Migrations: migrating attributes, pt. IV
What is this substack about? Here are the highlights from the first 25 issues.
Welcome to Part IV of the “Migrating attributes” series. In the first three parts we made a brief introduction, established a 10-step procedure of the migration (reproduced below for convenience), and discussed the first four steps. Today we’re going to discuss step 5.
Prepare the new physical storage (e.g. create a table column);
Make application code that sets attribute values to double-write to both old and new storage;
Implement the tool for bulk incremental sync of attribute values from old to new storage;
Make application code that reads attribute values to read from both old and new storage, with the following substeps:
compare the results and use values from the old storage;
compare the results and use values from the new storage;
Make application code to no longer read the old storage;
Prepare old storage for stopping writing to it;
Make application code to stop writing to the old storage [this is the point of no return];
Clean up a) cross-checking tool; b) sync tool;
Get rid of the old storage;
Step 5. Read attribute values from both old and new storage
On this step a) our code double-writes new and updated attributes to both old and new storage, and b) we’ve successfully run the bulk sync tool, so both storages are supposed to be in sync. Yet, we don’t know if we found all the places where the data could be changed, and so we need to wait and observe a bit more.
At the same time we can already begin migrating the reading code from old to new storage, but carefully. Our next goal is to find all the places where the attribute value is being read and change them.
There are two main reasons to read the attribute value: for filtering and for displaying.
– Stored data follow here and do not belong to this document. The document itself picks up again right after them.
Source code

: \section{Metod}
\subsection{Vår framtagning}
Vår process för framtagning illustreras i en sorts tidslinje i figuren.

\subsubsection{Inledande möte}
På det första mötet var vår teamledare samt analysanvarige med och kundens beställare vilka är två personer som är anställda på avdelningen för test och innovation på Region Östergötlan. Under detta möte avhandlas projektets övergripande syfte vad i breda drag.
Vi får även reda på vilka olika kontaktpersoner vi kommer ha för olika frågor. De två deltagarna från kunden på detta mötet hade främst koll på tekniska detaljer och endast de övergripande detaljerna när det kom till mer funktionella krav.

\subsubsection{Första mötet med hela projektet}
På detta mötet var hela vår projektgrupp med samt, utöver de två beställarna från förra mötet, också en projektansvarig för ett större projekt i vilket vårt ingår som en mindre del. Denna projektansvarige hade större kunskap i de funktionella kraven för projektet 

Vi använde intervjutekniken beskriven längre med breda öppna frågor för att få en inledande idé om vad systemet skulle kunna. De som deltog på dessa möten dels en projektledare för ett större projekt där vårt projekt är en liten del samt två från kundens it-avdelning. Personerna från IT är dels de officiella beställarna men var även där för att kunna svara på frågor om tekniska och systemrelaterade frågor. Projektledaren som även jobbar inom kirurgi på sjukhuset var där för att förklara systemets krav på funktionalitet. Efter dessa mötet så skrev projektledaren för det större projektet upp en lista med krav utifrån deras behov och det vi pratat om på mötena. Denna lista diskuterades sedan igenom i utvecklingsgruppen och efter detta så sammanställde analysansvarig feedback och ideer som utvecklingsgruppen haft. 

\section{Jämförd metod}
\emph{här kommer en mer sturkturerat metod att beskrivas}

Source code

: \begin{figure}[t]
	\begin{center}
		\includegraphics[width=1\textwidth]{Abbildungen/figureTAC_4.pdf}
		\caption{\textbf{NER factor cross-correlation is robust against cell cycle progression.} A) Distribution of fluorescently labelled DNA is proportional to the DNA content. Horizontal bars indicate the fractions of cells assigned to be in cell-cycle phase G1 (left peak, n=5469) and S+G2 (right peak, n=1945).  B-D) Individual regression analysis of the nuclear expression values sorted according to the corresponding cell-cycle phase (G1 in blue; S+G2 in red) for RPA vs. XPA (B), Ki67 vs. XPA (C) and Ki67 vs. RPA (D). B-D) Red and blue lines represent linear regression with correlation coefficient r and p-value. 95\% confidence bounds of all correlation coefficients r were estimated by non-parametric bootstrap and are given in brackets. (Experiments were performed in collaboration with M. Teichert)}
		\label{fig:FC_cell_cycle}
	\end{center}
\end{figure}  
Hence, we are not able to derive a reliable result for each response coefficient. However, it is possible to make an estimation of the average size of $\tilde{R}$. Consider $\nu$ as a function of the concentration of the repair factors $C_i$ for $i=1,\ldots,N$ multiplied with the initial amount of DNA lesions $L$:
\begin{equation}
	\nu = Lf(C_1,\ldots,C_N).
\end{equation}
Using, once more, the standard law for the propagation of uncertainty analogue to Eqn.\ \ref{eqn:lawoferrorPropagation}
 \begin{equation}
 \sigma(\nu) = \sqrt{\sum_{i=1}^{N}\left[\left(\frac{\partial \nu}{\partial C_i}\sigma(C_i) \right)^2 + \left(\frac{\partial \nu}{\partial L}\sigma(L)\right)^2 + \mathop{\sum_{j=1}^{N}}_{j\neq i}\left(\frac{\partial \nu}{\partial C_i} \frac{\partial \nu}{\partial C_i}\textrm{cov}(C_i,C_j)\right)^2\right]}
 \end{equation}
Suppose that we used the
status field of the
projects table, and we want to migrate this field to a separate boolean attribute table. So, everywhere where our SQL statements used: “
WHERE projects.status = “active””, we want to change it to “
WHERE projects.id IN (SELECT id FROM projects__active)”.
Here we’re not sure if values of
projects.status field and the existence of the row in
projects__active table are strictly in sync. What we can do is that we can execute both SQL statements and compare the results. Initially we always return the results from the old storage. If both results match, we just throw away the results from the new storage. If results do not match, we emit some kind of warning that would be visible in the monitoring system, and that provides the evidence that somewhere in our code there is a place that was not migrated to double-writing (or at least it was not migrated properly). We must now return to step 3, and find the overlooked place. When we find the reason for the discrepancy, we fix it, deploy again, re-run the bulk sync tool (see step 4), and repeat the observation cycle.
If you see such warnings, you can run the cross-checking tool (see step 2) and confirm if the discrepancy is here. If it doesn’t report any, you may have a bug in the code that reads from the new storage (or a bug in the cross-checking tool). Make sure that the warning includes the information on how to reproduce both queries.
The number of times the cycle would be repeated depends on how easy it is to navigate and change your codebase. Of course, the more pervasive an attribute is, the harder migration would be. If the attribute is old (and the codebase is mature), you can expect to overlook a couple of places that update the attribute in an unusual way. One of the trickiest ways is all kinds of ad-hoc meta-programming that constructs SQL queries in the indirect way.
Your safety net here is the warnings on reading, and the diagnostics from the cross-checking tool. There would be, however, one more chance to catch the missing field: on step 10. However, by that time we would already be after the point of no return in terms of data loss, so it’s better not to allow things to proceed that far.
By reading from both storages we achieve another important goal: we can test how the new storage behaves under the real load. Of course, the performance of relevant parts of the system is going to drop somewhat, because you’re doing two reads instead of one. But in most of the cases the migration process will only take a limited time, and this should be acceptable in most real-world systems.
If your system degrades under the double-read load, you need to rethink or fix your new storage. For complicated migrations it is recommended to use some sort of kill-switch functionality that allows you to disable double-reading without deployment.
Step 5b. Using the results from the new storage.
When the system runs reliably, does not emit warnings and the cross-checking tool no longer reports errors, you can switch the reading code to use results from the new storage.
At this point you can disable reading from the old storage, or continue double-reading if you’re more risk-averse. In principle, if you continue double-reading for some more time, you increase the window where the errors could be detected (by users and by other components of the system). Basically this protects you from bugs in the code that compares two results.
Note that at this point you’re not removing the code, but just flip another feature-switch. The code itself would be removed on the following step.
In the next issue we’re going to begin discussing various flexible-schema approaches to data modeling, and the reasoning behind them. The remaining five steps in the “Migrations” series would be discussed after that.